Certo, qualche volta mi rilasso anch’io (come vedete in alcune vignette che inserisco in queste lezioncine, quando devo fare la vignetta mentre sono impelagato in mille altre cose toste: e allora scelgo il gioco di parole, qualche metafora più immediata - non è sempre semplice, eh!), la prima battuta che mi viene in mente. Ma di solito cerco di fare sempre qualcosa che abbia almeno uno degli aspetti che possa essere definito “di qualità”.
Bene, ho detto anche troppo sull’argomento. Mi accorgo di aver scritto veramente tanto rispetto al solito. Spero di non avervi annoiato… poi magari quando esce il sole scriverò di meno ;-)

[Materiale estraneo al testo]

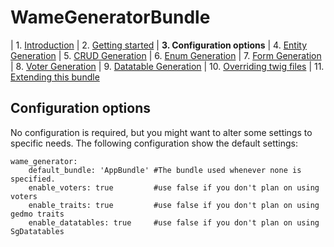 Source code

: WameGeneratorBundle
=====================

| 1.  [Introduction](1_introduction.md)
| 2.  [Getting started](2_getting_started.md)
| **3.  Configuration options**
| 4.  [Entity Generation](4_entity_generation.md)
| 5.  [CRUD Generation](5_crud_generation.md)
| 6.  [Enum Generation](6_enum_generation.md)
| 7.  [Form Generation](7_form_generation.md)
| 8.  [Voter Generation](8_voter_generation.md)
| 9.  [Datatable Generation](9_datatable_generation.md)
| 10. [Overriding twig files](10_overriding_twig.md)
| 11. [Extending this bundle](11_extending_bundle.md)

## Configuration options
No configuration is required, but you might want to alter some
settings to specific needs. 
The following configuration show the default settings:

    wame_generator:
        default_bundle: 'AppBundle' #The bundle used whenever none is specified.
        enable_voters: true         #use false if you don't plan on using voters
        enable_traits: true         #use false if you don't plan on using gedmo traits
        enable_datatables: true     #use false if you don't plan on using SgDatatables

Vi lascio questo “cardinale” di Gian Lorenzo Bernini… siamo nel seicento.
Esercizio
Non vi ho dato esercizi… esercizio è stato già seguirmi fino in fondo. Grazie.
Ma un esercizio si potrebbe pure fare: cercate quello che ho detto fra le vignette/strip che vi capitano a tiro, classificatele secondo la mia scaletta iniziale e cercate di vedere se la vignetta politico/religiosa ha un impegno serio o no.